- [Activity]
Copy every entry as is. Leave images out.

**** Material for the task ****

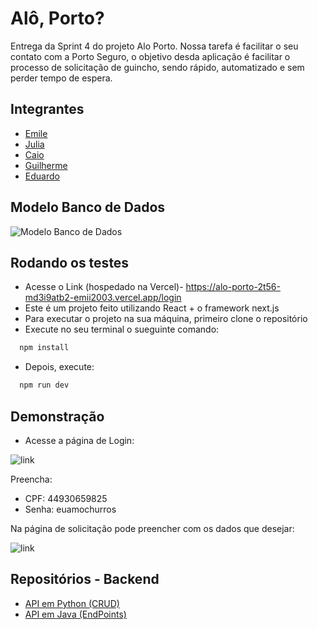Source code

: 
# Alô, Porto?

Entrega da Sprint 4 do projeto Alo Porto. Nossa tarefa é facilitar o seu contato com a Porto Seguro, o objetivo desda aplicação é facilitar o processo de solicitação de guincho, sendo rápido, automatizado e sem perder tempo de espera. 




## Integrantes

- [Emile](https://github.com/Emii2003) 
- [Julia](https://github.com/Jujuad)
- [Caio](https://github.com/GitHubWithCjcnch)
- [Guilherme](https://github.com/Str1nder)
- [Eduardo](https://github.com/Str1nder)





## Modelo Banco de Dados

![Modelo Banco de Dados](https://thumbs2.imgbox.com/93/0f/WIqFUei0_t.png)




## Rodando os testes
- Acesse o Link (hospedado na Vercel)- https://alo-porto-2t56-md3i9atb2-emii2003.vercel.app/login
- Este é um projeto feito utilizando React + o framework next.js
- Para executar o projeto na sua máquina, primeiro clone o repositório
- Execute no seu terminal o sueguinte comando:

```bash
  npm install
```

- Depois, execute:

```bash
  npm run dev
```




## Demonstração

- Acesse a página de Login:
  
![link](https://thumbs2.imgbox.com/0b/dd/yUdNBGjd_t.png)

Preencha: 
- CPF: 44930659825
- Senha: euamochurros

Na página de solicitação pode preencher com os dados que desejar:

![link]((https://thumbs2.imgbox.com/b1/9f/Z3uJzGNg_t.png))




## Repositórios - Backend

 - [API em Python (CRUD)](https://github.com/GitHubWithCjcnch/api-python-sprint-4)
 - [API em Java (EndPoints)](https://github.com/matiassingers/awesome-readme)


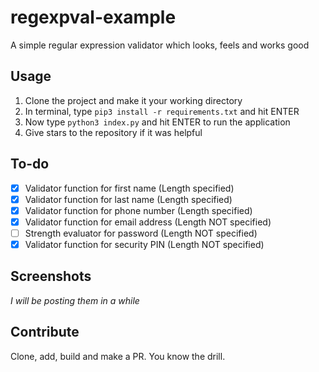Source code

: # regexpval-example
A simple regular expression validator which looks, feels and works good

## Usage
1. Clone the project and make it your working directory
2. In terminal, type ```pip3 install -r requirements.txt``` and hit ENTER
3. Now type ```python3 index.py``` and hit ENTER to run the application
4. Give stars to the repository if it was helpful

## To-do
- [X] Validator function for first name (Length specified)
- [X] Validator function for last name (Length specified)
- [X] Validator function for phone number (Length specified)
- [X] Validator function for email address (Length NOT specified)
- [ ] Strength evaluator for password (Length NOT specified)
- [X] Validator function for security PIN (Length NOT specified)

## Screenshots
_I will be posting them in a while_

## Contribute
Clone, add, build and make a PR. You know the drill.
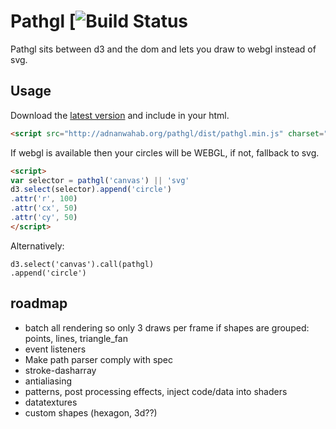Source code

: # Pathgl [![Build Status](https://travis-ci.org/adnan-wahab/pathgl.png?branch=gh-pages)
Pathgl sits between d3 and the dom and lets you draw to webgl instead of svg.

## Usage
Download the [latest version](http://adnanwahab.org/pathgl/dist/pathgl.zip) and include in your html.

```html
<script src="http://adnanwahab.org/pathgl/dist/pathgl.min.js" charset="utf-8"></script>
```

If webgl is available then your circles will be WEBGL, if not, fallback to svg.
```html
<script>
var selector = pathgl('canvas') || 'svg'
d3.select(selector).append('circle')
.attr('r', 100)
.attr('cx', 50)
.attr('cy', 50)
</script>
```

Alternatively:
```
d3.select('canvas').call(pathgl)
.append('circle')
```

## roadmap
 - batch all rendering so only 3 draws per frame if shapes are grouped: points, lines, triangle_fan
 - event listeners
 - Make path parser comply with spec
 - stroke-dasharray
 - antialiasing
 - patterns, post processing effects, inject code/data into shaders
 - datatextures
 - custom shapes (hexagon, 3d??)
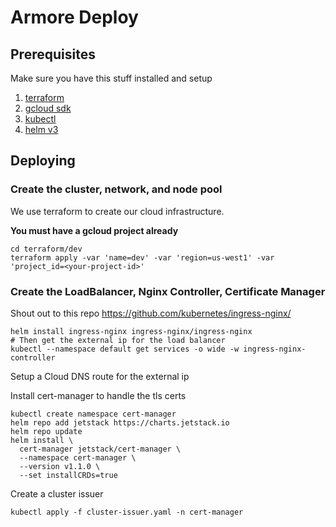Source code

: # Armore Deploy

## Prerequisites

Make sure you have this stuff installed and setup

1. [terraform](https://www.terraform.io/downloads.html)
1. [gcloud sdk](https://cloud.google.com/sdk/docs/install)
1. [kubectl](https://kubernetes.io/docs/tasks/tools/install-kubectl/)
1. [helm v3](https://helm.sh/docs/intro/install/)

## Deploying

### Create the cluster, network, and node pool

We use terraform to create our cloud infrastructure.

**You must have a gcloud project already**

```
cd terraform/dev
terraform apply -var 'name=dev' -var 'region=us-west1' -var 'project_id=<your-project-id>'
```

### Create the LoadBalancer, Nginx Controller, Certificate Manager

Shout out to this repo https://github.com/kubernetes/ingress-nginx/ 

```
helm install ingress-nginx ingress-nginx/ingress-nginx
# Then get the external ip for the load balancer
kubectl --namespace default get services -o wide -w ingress-nginx-controller
```

Setup a Cloud DNS route for the external ip

Install cert-manager to handle the tls certs

```
kubectl create namespace cert-manager
helm repo add jetstack https://charts.jetstack.io
helm repo update
helm install \
  cert-manager jetstack/cert-manager \
  --namespace cert-manager \
  --version v1.1.0 \
  --set installCRDs=true
```

Create a cluster issuer

```
kubectl apply -f cluster-issuer.yaml -n cert-manager
```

****

- [Result]
Source code

: 
# Alô, Porto?

Entrega da Sprint 4 do projeto Alo Porto. Nossa tarefa é facilitar o seu contato com a Porto Seguro, o objetivo desda aplicação é facilitar o processo de solicitação de guincho, sendo rápido, automatizado e sem perder tempo de espera. 




## Integrantes

- [Emile](https://github.com/Emii2003) 
- [Julia](https://github.com/Jujuad)
- [Caio](https://github.com/GitHubWithCjcnch)
- [Guilherme](https://github.com/Str1nder)
- [Eduardo](https://github.com/Str1nder)





## Modelo Banco de Dados

![Modelo Banco de Dados](https://thumbs2.imgbox.com/93/0f/WIqFUei0_t.png)




## Rodando os testes
- Acesse o Link (hospedado na Vercel)- https://alo-porto-2t56-md3i9atb2-emii2003.vercel.app/login
- Este é um projeto feito utilizando React + o framework next.js
- Para executar o projeto na sua máquina, primeiro clone o repositório
- Execute no seu terminal o sueguinte comando:

```bash
  npm install
```

- Depois, execute:

```bash
  npm run dev
```




## Demonstração

- Acesse a página de Login:
  
![link](https://thumbs2.imgbox.com/0b/dd/yUdNBGjd_t.png)

Preencha: 
- CPF: 44930659825
- Senha: euamochurros

Na página de solicitação pode preencher com os dados que desejar:

![link]((https://thumbs2.imgbox.com/b1/9f/Z3uJzGNg_t.png))




## Repositórios - Backend

 - [API em Python (CRUD)](https://github.com/GitHubWithCjcnch/api-python-sprint-4)
 - [API em Java (EndPoints)](https://github.com/matiassingers/awesome-readme)


Source code

: # regexpval-example
A simple regular expression validator which looks, feels and works good

## Usage
1. Clone the project and make it your working directory
2. In terminal, type ```pip3 install -r requirements.txt``` and hit ENTER
3. Now type ```python3 index.py``` and hit ENTER to run the application
4. Give stars to the repository if it was helpful

## To-do
- [X] Validator function for first name (Length specified)
- [X] Validator function for last name (Length specified)
- [X] Validator function for phone number (Length specified)
- [X] Validator function for email address (Length NOT specified)
- [ ] Strength evaluator for password (Length NOT specified)
- [X] Validator function for security PIN (Length NOT specified)

## Screenshots
_I will be posting them in a while_

## Contribute
Clone, add, build and make a PR. You know the drill.
Source code

: # Pathgl [![Build Status](https://travis-ci.org/adnan-wahab/pathgl.png?branch=gh-pages)
Pathgl sits between d3 and the dom and lets you draw to webgl instead of svg.

## Usage
Download the [latest version](http://adnanwahab.org/pathgl/dist/pathgl.zip) and include in your html.

```html
<script src="http://adnanwahab.org/pathgl/dist/pathgl.min.js" charset="utf-8"></script>
```

If webgl is available then your circles will be WEBGL, if not, fallback to svg.
```html
<script>
var selector = pathgl('canvas') || 'svg'
d3.select(selector).append('circle')
.attr('r', 100)
.attr('cx', 50)
.attr('cy', 50)
</script>
```

Alternatively:
```
d3.select('canvas').call(pathgl)
.append('circle')
```

## roadmap
 - batch all rendering so only 3 draws per frame if shapes are grouped: points, lines, triangle_fan
 - event listeners
 - Make path parser comply with spec
 - stroke-dasharray
 - antialiasing
 - patterns, post processing effects, inject code/data into shaders
 - datatextures
 - custom shapes (hexagon, 3d??)
Source code

: # Armore Deploy

## Prerequisites

Make sure you have this stuff installed and setup

1. [terraform](https://www.terraform.io/downloads.html)
1. [gcloud sdk](https://cloud.google.com/sdk/docs/install)
1. [kubectl](https://kubernetes.io/docs/tasks/tools/install-kubectl/)
1. [helm v3](https://helm.sh/docs/intro/install/)

## Deploying

### Create the cluster, network, and node pool

We use terraform to create our cloud infrastructure.

**You must have a gcloud project already**

```
cd terraform/dev
terraform apply -var 'name=dev' -var 'region=us-west1' -var 'project_id=<your-project-id>'
```

### Create the LoadBalancer, Nginx Controller, Certificate Manager

Shout out to this repo https://github.com/kubernetes/ingress-nginx/ 

```
helm install ingress-nginx ingress-nginx/ingress-nginx
# Then get the external ip for the load balancer
kubectl --namespace default get services -o wide -w ingress-nginx-controller
```

Setup a Cloud DNS route for the external ip

Install cert-manager to handle the tls certs

```
kubectl create namespace cert-manager
helm repo add jetstack https://charts.jetstack.io
helm repo update
helm install \
  cert-manager jetstack/cert-manager \
  --namespace cert-manager \
  --version v1.1.0 \
  --set installCRDs=true
```

Create a cluster issuer

```
kubectl apply -f cluster-issuer.yaml -n cert-manager
```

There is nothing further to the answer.